Methods to estimate aboveground wood productivity from long-term forest inventory plots
Talbot, J; Lewis, Simon L.; Lopez-Gonzalez, G; et al.Brienen, Roel J.W.; Monteagudo Mendoza, Abel; Baker, Tim; Feldpausch, T.R.; Malhi, Y; Vanderwel, M; Araujo-Murakami, A; Arroyo, L; Chao, KJ; Erwin, TL; van der Heijden, Geertje; Keeling, H; Killeen, TJ; Neill, D; Núñez Vargas, P; Parada Gutierrez, GA; Pitman, Nigel C.A.; Quesada, CA; Silveira, M; Stropp, J; Phillips, OL
Date: 15 May 2014
Forest Ecology and Management
Forest inventory plots are widely used to estimate biomass carbon storage and its change over time. While there has been much debate and exploration of the analytical methods for calculating biomass, the methods used to determine rates of wood production have not been evaluated to the same degree. This affects assessment of ecosystem ...
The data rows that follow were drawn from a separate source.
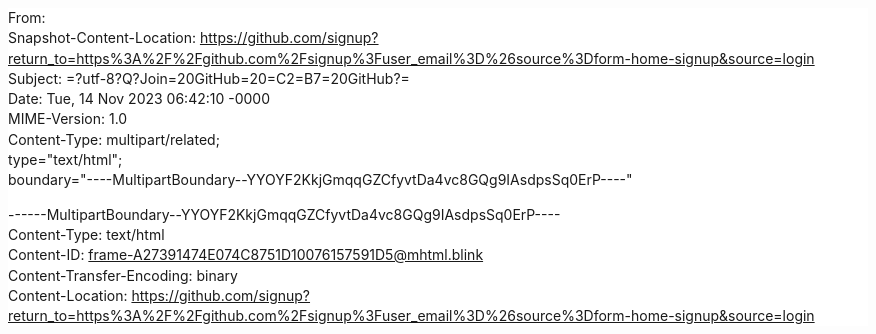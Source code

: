 From: <Saved by Blink>  
 Snapshot-Content-Location: https://github.com/signup?return_to=https%3A%2F%2Fgithub.com%2Fsignup%3Fuser_email%3D%26source%3Dform-home-signup&source=login  
 Subject: =?utf-8?Q?Join=20GitHub=20=C2=B7=20GitHub?=  
 Date: Tue, 14 Nov 2023 06:42:10 -0000  
 MIME-Version: 1.0  
 Content-Type: multipart/related;  
         type="text/html";  
         boundary="----MultipartBoundary--YYOYF2KkjGmqqGZCfyvtDa4vc8GQg9IAsdpsSq0ErP----"  
  
  
 ------MultipartBoundary--YYOYF2KkjGmqqGZCfyvtDa4vc8GQg9IAsdpsSq0ErP----  
 Content-Type: text/html  
 Content-ID: <frame-A27391474E074C8751D10076157591D5@mhtml.blink>  
 Content-Transfer-Encoding: binary  
 Content-Location: https://github.com/signup?return_to=https%3A%2F%2Fgithub.com%2Fsignup%3Fuser_email%3D%26source%3Dform-home-signup&source=login  
  
 <!DOCTYPE html><html lang="en" class="height-full" data-a11y-animated-images="system" data-a11y-link-underlines="true"><head><meta http-equiv="Content-Type" content="text/html; charset=UTF-8"><link rel="stylesheet" type="text/css" href="cid:css-ac21ed80-1412-4fdc-a22a-db8c45e2c702@mhtml.blink" /> 
  
   <link rel="dns-prefetch" href="https://github.githubassets.com/"> 
   <link rel="dns-prefetch" href="https://avatars.githubusercontent.com/"> 
   <link rel="dns-prefetch" href="https://github-cloud.s3.amazonaws.com/"> 
   <link rel="dns-prefetch" href="https://user-images.githubusercontent.com/"> 
   <link rel="preconnect" href="https://github.githubassets.com/" crossorigin=""> 
   <link rel="preconnect" href="https://avatars.githubusercontent.com/"> 
  
  
  
   <link crossorigin="anonymous" media="all" rel="stylesheet" href="https://github.githubassets.com/assets/light-b92e9647318f.css"><link crossorigin="anonymous" media="all" rel="stylesheet" href="https://github.githubassets.com/assets/dark-5d486a4ede8e.css"> 
     <link crossorigin="anonymous" media="all" rel="stylesheet" href="https://github.githubassets.com/assets/primer-primitives-363ec1831c26.css"> 
     <link crossorigin="anonymous" media="all" rel="stylesheet" href="https://github.githubassets.com/assets/primer-0cdc607a5517.css"> 
     <link crossorigin="anonymous" media="all" rel="stylesheet" href="https://github.githubassets.com/assets/global-3dca6198d3db.css"> 
     <link crossorigin="anonymous" media="all" rel="stylesheet" href="https://github.githubassets.com/assets/github-682d1d4acd34.css"> 
   <link crossorigin="anonymous" media="all" rel="stylesheet" href="https://github.githubassets.com/assets/signup-a8c7fa281f97.css"> 
  
  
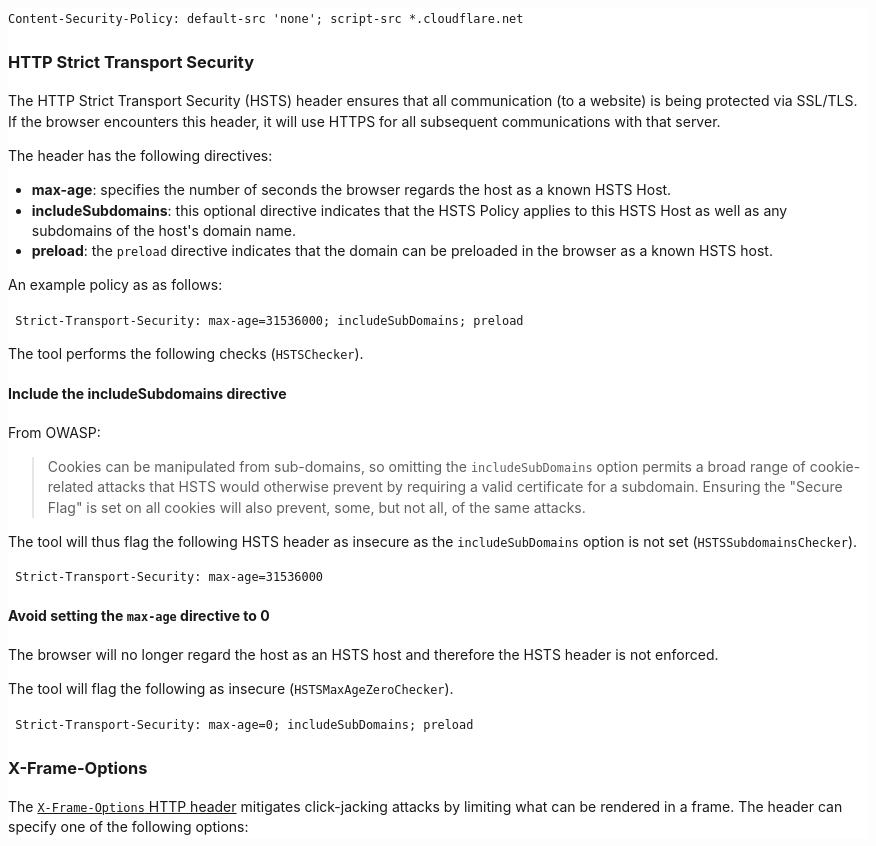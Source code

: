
 ```http
Content-Security-Policy: default-src 'none'; script-src *.cloudflare.net
```

### HTTP Strict Transport Security

The HTTP Strict Transport Security (HSTS) header ensures that all communication (to a website) is being protected via SSL/TLS. If the browser encounters this header, it will use HTTPS for all subsequent communications with that server.

The header has the following directives:

- **max-age**: specifies the number of seconds the browser regards the host as a known HSTS Host.  
- **includeSubdomains**: this optional directive indicates that the HSTS Policy applies to this HSTS Host as well as any subdomains of
   the host's domain name.
- **preload**: the `preload` directive indicates that the domain can be preloaded in the browser as a known HSTS host.

An example policy as as follows:

```http
 Strict-Transport-Security: max-age=31536000; includeSubDomains; preload
```

The tool performs the following checks (`HSTSChecker`).

#### Include the includeSubdomains directive

From OWASP:
> Cookies can be manipulated from sub-domains, so omitting the `includeSubDomains` option permits a broad range of cookie-related attacks that HSTS would otherwise prevent by requiring a valid certificate for a subdomain. Ensuring the "Secure Flag" is set on all cookies will also prevent, some, but not all, of the same attacks.

The tool will thus flag the following HSTS header as insecure as the `includeSubDomains` option is not set (`HSTSSubdomainsChecker`).

```http
 Strict-Transport-Security: max-age=31536000
```

#### Avoid setting the `max-age` directive to 0

The browser will no longer regard the host as an HSTS host and therefore the HSTS header is not enforced.

The tool will flag the following as insecure (`HSTSMaxAgeZeroChecker`).

```http
 Strict-Transport-Security: max-age=0; includeSubDomains; preload
```

### X-Frame-Options

The [`X-Frame-Options` HTTP header](https://developer.mozilla.org/en-US/docs/Web/HTTP/Headers/X-Frame-Options) mitigates click-jacking attacks by limiting what can be rendered in a frame. The header can specify one of the following options:
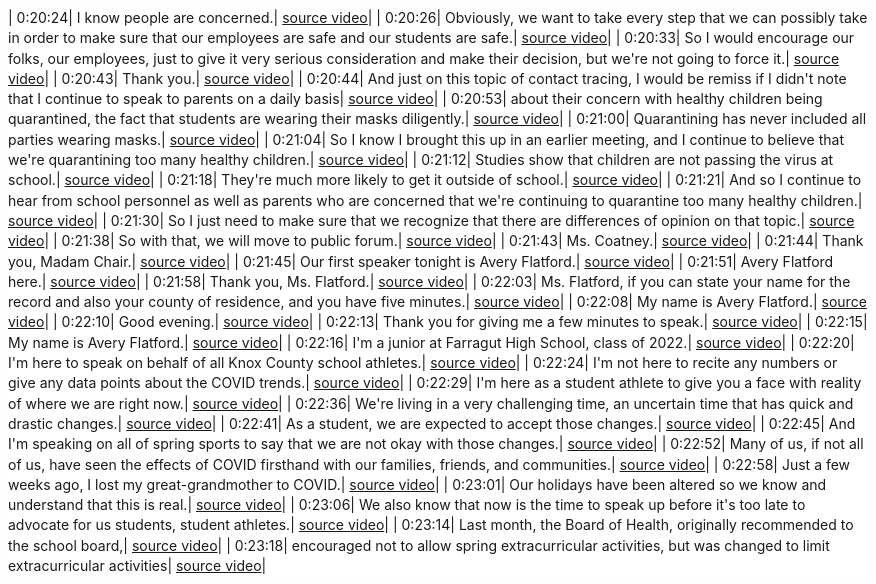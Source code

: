 | 0:20:24| I know people are concerned.| [source video](https://archive.org/details/school-board-264-210113?start=1224)|
| 0:20:26| Obviously, we want to take every step that we can possibly take in order to make sure that our employees are safe and our students are safe.| [source video](https://archive.org/details/school-board-264-210113?start=1226)|
| 0:20:33| So I would encourage our folks, our employees, just to give it very serious consideration and make their decision, but we're not going to force it.| [source video](https://archive.org/details/school-board-264-210113?start=1233)|
| 0:20:43| Thank you.| [source video](https://archive.org/details/school-board-264-210113?start=1243)|
| 0:20:44| And just on this topic of contact tracing, I would be remiss if I didn't note that I continue to speak to parents on a daily basis| [source video](https://archive.org/details/school-board-264-210113?start=1244)|
| 0:20:53| about their concern with healthy children being quarantined, the fact that students are wearing their masks diligently.| [source video](https://archive.org/details/school-board-264-210113?start=1253)|
| 0:21:00| Quarantining has never included all parties wearing masks.| [source video](https://archive.org/details/school-board-264-210113?start=1260)|
| 0:21:04| So I know I brought this up in an earlier meeting, and I continue to believe that we're quarantining too many healthy children.| [source video](https://archive.org/details/school-board-264-210113?start=1264)|
| 0:21:12| Studies show that children are not passing the virus at school.| [source video](https://archive.org/details/school-board-264-210113?start=1272)|
| 0:21:18| They're much more likely to get it outside of school.| [source video](https://archive.org/details/school-board-264-210113?start=1278)|
| 0:21:21| And so I continue to hear from school personnel as well as parents who are concerned that we're continuing to quarantine too many healthy children.| [source video](https://archive.org/details/school-board-264-210113?start=1281)|
| 0:21:30| So I just need to make sure that we recognize that there are differences of opinion on that topic.| [source video](https://archive.org/details/school-board-264-210113?start=1290)|
| 0:21:38| So with that, we will move to public forum.| [source video](https://archive.org/details/school-board-264-210113?start=1298)|
| 0:21:43| Ms. Coatney.| [source video](https://archive.org/details/school-board-264-210113?start=1303)|
| 0:21:44| Thank you, Madam Chair.| [source video](https://archive.org/details/school-board-264-210113?start=1304)|
| 0:21:45| Our first speaker tonight is Avery Flatford.| [source video](https://archive.org/details/school-board-264-210113?start=1305)|
| 0:21:51| Avery Flatford here.| [source video](https://archive.org/details/school-board-264-210113?start=1311)|
| 0:21:58| Thank you, Ms. Flatford.| [source video](https://archive.org/details/school-board-264-210113?start=1318)|
| 0:22:03| Ms. Flatford, if you can state your name for the record and also your county of residence, and you have five minutes.| [source video](https://archive.org/details/school-board-264-210113?start=1323)|
| 0:22:08| My name is Avery Flatford.| [source video](https://archive.org/details/school-board-264-210113?start=1328)|
| 0:22:10| Good evening.| [source video](https://archive.org/details/school-board-264-210113?start=1330)|
| 0:22:13| Thank you for giving me a few minutes to speak.| [source video](https://archive.org/details/school-board-264-210113?start=1333)|
| 0:22:15| My name is Avery Flatford.| [source video](https://archive.org/details/school-board-264-210113?start=1335)|
| 0:22:16| I'm a junior at Farragut High School, class of 2022.| [source video](https://archive.org/details/school-board-264-210113?start=1336)|
| 0:22:20| I'm here to speak on behalf of all Knox County school athletes.| [source video](https://archive.org/details/school-board-264-210113?start=1340)|
| 0:22:24| I'm not here to recite any numbers or give any data points about the COVID trends.| [source video](https://archive.org/details/school-board-264-210113?start=1344)|
| 0:22:29| I'm here as a student athlete to give you a face with reality of where we are right now.| [source video](https://archive.org/details/school-board-264-210113?start=1349)|
| 0:22:36| We're living in a very challenging time, an uncertain time that has quick and drastic changes.| [source video](https://archive.org/details/school-board-264-210113?start=1356)|
| 0:22:41| As a student, we are expected to accept those changes.| [source video](https://archive.org/details/school-board-264-210113?start=1361)|
| 0:22:45| And I'm speaking on all of spring sports to say that we are not okay with those changes.| [source video](https://archive.org/details/school-board-264-210113?start=1365)|
| 0:22:52| Many of us, if not all of us, have seen the effects of COVID firsthand with our families, friends, and communities.| [source video](https://archive.org/details/school-board-264-210113?start=1372)|
| 0:22:58| Just a few weeks ago, I lost my great-grandmother to COVID.| [source video](https://archive.org/details/school-board-264-210113?start=1378)|
| 0:23:01| Our holidays have been altered so we know and understand that this is real.| [source video](https://archive.org/details/school-board-264-210113?start=1381)|
| 0:23:06| We also know that now is the time to speak up before it's too late to advocate for us students, student athletes.| [source video](https://archive.org/details/school-board-264-210113?start=1386)|
| 0:23:14| Last month, the Board of Health, originally recommended to the school board,| [source video](https://archive.org/details/school-board-264-210113?start=1394)|
| 0:23:18| encouraged not to allow spring extracurricular activities, but was changed to limit extracurricular activities| [source video](https://archive.org/details/school-board-264-210113?start=1398)|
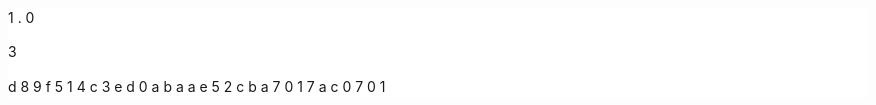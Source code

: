 
 
 
 
 
 
 
1
.
0
 
 
 
 
 
 
 
 
 
3
 
 
d
8
9
f
5
1
4
c
3
e
d
0
a
b
a
a
e
5
2
c
b
a
7
0
1
7
a
c
0
7
0
1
Forest inventory plots are widely used to estimate biomass carbon storage and its change over time. While there has been much debate and exploration of the analytical methods for calculating biomass, the methods used to determine rates of wood production have not been evaluated to the same degree. This affects assessment of ecosystem fluxes and may have wider implications if inventory data are used to parameterise biospheric models, or scaled to large areas in assessments of carbon sequestration. Here we use a dataset of 35 long-term Amazonian forest inventory plots to test different methods of calculating wood production rates. These address potential biases associated with three issues that routinely impact the interpretation of tree measurement data: (1) changes in the point of measurement (POM) of stem diameter as trees grow over time; (2) unequal length of time between censuses; and (3) the treatment of trees that pass the minimum diameter threshold (“recruits”). We derive corrections that control for changing POM height, that account for the unobserved growth of trees that die within census intervals, and that explore different assumptions regarding the growth of recruits during the previous census interval. For our dataset we find that annual aboveground coarse wood production (AGWP; in Mg ha−1 year−1 of dry matter) is underestimated on average by 9.2% if corrections are not made to control for changes in POM height. Failure to control for the length of sampling intervals results in a mean underestimation of 2.7% in annual AGWP in our plots for a mean interval length of 3.6 years. Different methods for treating recruits result in mean differences of up to 8.1% in AGWP. In general, the greater the length of time a plot is sampled for and the greater the time elapsed between censuses, the greater the tendency to underestimate wood production. We recommend that POM changes, census interval length, and the contribution of recruits should all be accounted for when estimating productivity rates, and suggest methods for doing this.